Will Anyone Be Worthy of the 10th Pick? (6 Viewers)

I'm not sure there will be anyone @ 10 that another team feels won't drop some more. Moving back would be nice, but unless McFadden falls or someone falls in love with Mendenhall who would want to move up?
 
No Ellis or Dorsey ? Draft Mike Jenkins. He's big, fast, and had already been considered a lockdown guy BEFORE his senior year.Teams threw away from him all year, & he still had 3 picks. Don't judge players by All Star games, and the combine (though MJ ran a 4.38 & did 18 bench reps). This guy is the best all-around cover CB in the draft.
 
No Ellis or Dorsey ? Draft Mike Jenkins. He's big, fast, and had already been considered a lockdown guy BEFORE his senior year.Teams threw away from him all year, & he still had 3 picks. Don't judge players by All Star games, and the combine (though MJ ran a 4.38 & did 18 bench reps). This guy is the best all-around cover CB in the draft.

:plus-un2:

Although DRC has the potential to be a premiere corner, Jenkins has displayed the aptitude it takes to be succesful in the NFL already. So when it comes down to picking your player in the draft, it is a combination of attributes possessed and displayed vs predicted or calculated outcome. Our Front Office has shown a propensity to rely heavily on the predicted (or calculated) outcome and that is why we have Colston, Evans, et al. This being said, DRC could very likely be their pick if it were down to these 2 players.
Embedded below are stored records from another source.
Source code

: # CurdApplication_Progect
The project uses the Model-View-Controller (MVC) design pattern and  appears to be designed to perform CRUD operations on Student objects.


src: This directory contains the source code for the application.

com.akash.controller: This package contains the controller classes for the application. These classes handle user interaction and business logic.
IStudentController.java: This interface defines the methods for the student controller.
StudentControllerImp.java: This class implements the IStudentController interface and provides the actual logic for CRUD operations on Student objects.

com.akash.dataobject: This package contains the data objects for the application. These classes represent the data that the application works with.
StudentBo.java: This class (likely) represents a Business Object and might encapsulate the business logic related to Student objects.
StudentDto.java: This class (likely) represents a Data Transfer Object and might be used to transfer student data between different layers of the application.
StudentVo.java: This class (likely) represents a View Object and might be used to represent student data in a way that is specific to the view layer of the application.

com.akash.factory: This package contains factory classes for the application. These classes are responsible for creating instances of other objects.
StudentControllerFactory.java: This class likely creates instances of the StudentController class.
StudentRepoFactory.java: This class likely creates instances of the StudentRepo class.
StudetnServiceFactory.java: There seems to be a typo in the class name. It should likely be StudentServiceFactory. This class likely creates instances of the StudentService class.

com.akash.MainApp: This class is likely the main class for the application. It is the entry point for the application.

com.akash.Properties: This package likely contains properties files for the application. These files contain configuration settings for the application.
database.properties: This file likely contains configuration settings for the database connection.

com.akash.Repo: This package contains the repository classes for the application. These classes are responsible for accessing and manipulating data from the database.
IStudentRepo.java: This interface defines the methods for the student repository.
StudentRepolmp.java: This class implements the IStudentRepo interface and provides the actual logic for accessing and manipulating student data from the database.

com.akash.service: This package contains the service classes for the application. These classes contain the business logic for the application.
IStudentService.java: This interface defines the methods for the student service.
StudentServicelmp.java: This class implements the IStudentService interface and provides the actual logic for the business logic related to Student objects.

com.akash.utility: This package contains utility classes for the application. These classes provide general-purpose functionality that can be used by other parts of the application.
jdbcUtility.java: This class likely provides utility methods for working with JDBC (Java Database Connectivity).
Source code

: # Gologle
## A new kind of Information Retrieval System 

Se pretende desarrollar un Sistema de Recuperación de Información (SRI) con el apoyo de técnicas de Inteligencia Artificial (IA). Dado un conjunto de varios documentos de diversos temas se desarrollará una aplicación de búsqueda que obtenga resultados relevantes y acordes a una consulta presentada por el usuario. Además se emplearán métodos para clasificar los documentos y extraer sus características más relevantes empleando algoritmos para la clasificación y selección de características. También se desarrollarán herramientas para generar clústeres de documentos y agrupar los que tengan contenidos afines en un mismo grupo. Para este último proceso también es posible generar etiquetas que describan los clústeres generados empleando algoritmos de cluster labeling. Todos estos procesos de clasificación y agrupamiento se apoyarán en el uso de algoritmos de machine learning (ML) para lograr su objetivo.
Given their success factor, I am more than willing to sit here quietly and depend on their decision. Whether they take a CB, OT, or decide to trade down and stockpile picks, they have my support. However, if someone I believe would help our team falls to #10 and they do not pick them, I will need to find a furniture repair person here in town to remove my knuckle imprints from my desk....
 
I really think trading up for Dorsey or Ellis is going to be our best option unless one happnes to fall to us. I think Scott B's post from yesterday explained it well. Trade our 1st and 3rd to move up. Then trade back in the 2nd to recoup the 3rd. That is unless there is an impact player in the second that we are in love with.
 
DRC/McLovin/Clady

Yes! With the 10th pick the Saints draft the 21 year old Hawaiian organ donor, McLovin. Sweet. I think if Leodis agrees to officially change his name to McLovin then he must be the pick at 10.
 
DRC is worth it but I still think the Saints could trade back and get him at 13 or 14 now I know those teams may want to trade up but if a WR starts to move up the board I could see someone like Chicago or Denver wanting to jump a few spots and we could recoup the pick we gave for for Vilma.
 
I don't understand everyone that says, let's just move Jamaal Brown back to RT......if the staff thought for one second about making that move, what makes you think Brown would agree to this? He would be leaving an elite position that makes elite money. And, we know Brown is an All-Pro LT, we have no idea what Clady will do at this level. We have a good thing with Brown and we drafted his backup last year. If we want a RT, we need to draft a RT and not start moving existing players around on the OL.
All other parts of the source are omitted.